All Blacks encouraged to socialise but to drink in moderation.

All Blacks management will allow their players to enjoy a drink during the World Cup but, as coach Steve Hansen says, "not too many pints" as they look to avoid a repeat of the episode which threatened to derail their campaign four years ago.

They don't feel comfortable imposing edicts or orders on players.

There is an element of trust that, as adults, the players understand the nature of their jobs and responsibilities to the team and their World Cup mission.

There's an overwhelming size to this tournament and, with it, a ridiculous amount of interest and scrutiny. The intrusion creates tension.


Everywhere the players turn, everything they do - there is someone watching, ready to judge.

Someone could well go off the rails, feel the need to escape or do something rash and misguided.

That happened in 2011. Cory Jane and Israel Dagg, with a keen sense that they had been imprisoned, decided a few days out from the quarter-final would be the perfect time to guzzle the team-issued sleeping pills they had acquired on their travels.

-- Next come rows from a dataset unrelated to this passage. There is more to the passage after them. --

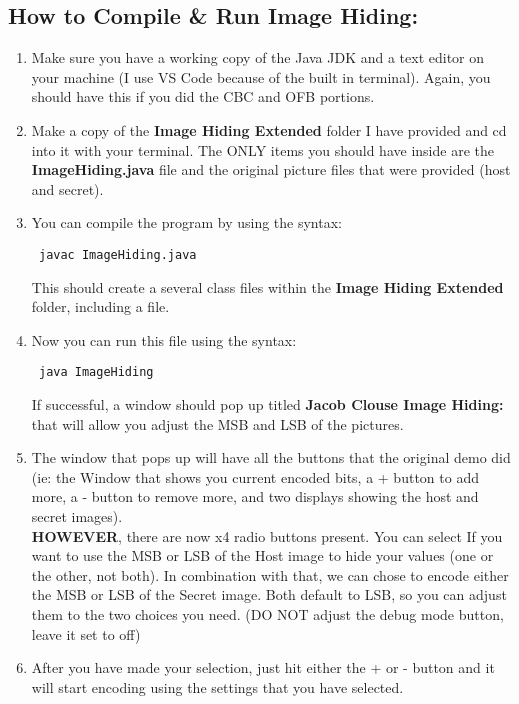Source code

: \documentclass[10pt]{article}
\begin{document}
\subsection{How to Compile \& Run Image Hiding: } 
\begin{enumerate}
	\item Make sure you have a working copy of the Java JDK and a text editor on your machine (I use VS Code because of the built in terminal). Again, you should have this if you did the CBC and OFB portions.
	
	\item Make a copy of the \textbf{Image Hiding Extended} folder I have provided and cd into it with your terminal. The ONLY items you should have inside are the \textbf{ImageHiding.java} file and the original picture files that were provided (host and secret).
	
	\item You can compile the program by using the syntax: \begin{verbatim} javac ImageHiding.java \end{verbatim}
	This should create a several class files within the \textbf{Image Hiding Extended} folder, including a  file.
	
	\item Now you can run this file using the syntax: 
	\begin{verbatim} java ImageHiding \end{verbatim} 
	If successful, a window should pop up titled \textbf{Jacob Clouse Image Hiding:} that will allow you adjust the MSB and LSB of the pictures. 
	
	\item The window that pops up will have all the buttons that the original demo did (ie: the Window that shows you current encoded bits, a + button to add more, a - button to remove more, and two displays showing the host and secret images).\\ \textbf{HOWEVER}, there are now x4 radio buttons present. You can select If you want to use the MSB or LSB of the Host image to hide your values (one or the other, not both). In combination with that, we can chose to encode either the MSB or LSB of the Secret image. Both default to LSB, so you can adjust them to the two choices you need. (DO NOT adjust the debug mode button, leave it set to off)
	
	\item After you have made your selection, just hit either the + or - button and it will start encoding using the settings that you have selected.
\end{enumerate}
\vspace{0.2in}
\end{document}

With a few energy drinks to glug them down, the results were predictably catastrophic.

They ended up on the front page of this newspaper on the morning of the quarter-final, their antics relayed in full glory by a host of eye witnesses.

It created one of those fork-in-the-road moments which could potentially have seen the All Blacks unravel in the aftermath.

Instead, it brought the strength of the All Blacks' culture to the fore and a sobering - literally - session when Dagg and Jane's peers sought an explanation was enough to stitch the squad back together and see them stay on track.

In stark contrast, England imploded at the same tournament when a night out in Queenstown came to dominate the World Cup.


It involved dwarf tossing, royalty, the hint of betrayal and bona fide lying. It was the stuff of tabloid dreams and England were consumed and paralysed by the scandal.

The pressure, scrutiny and endless cycle of training and playing are, if anything, even worse this time around.

What makes it feel even more claustrophobic is that several of the team bases World Rugby have created are self-contained.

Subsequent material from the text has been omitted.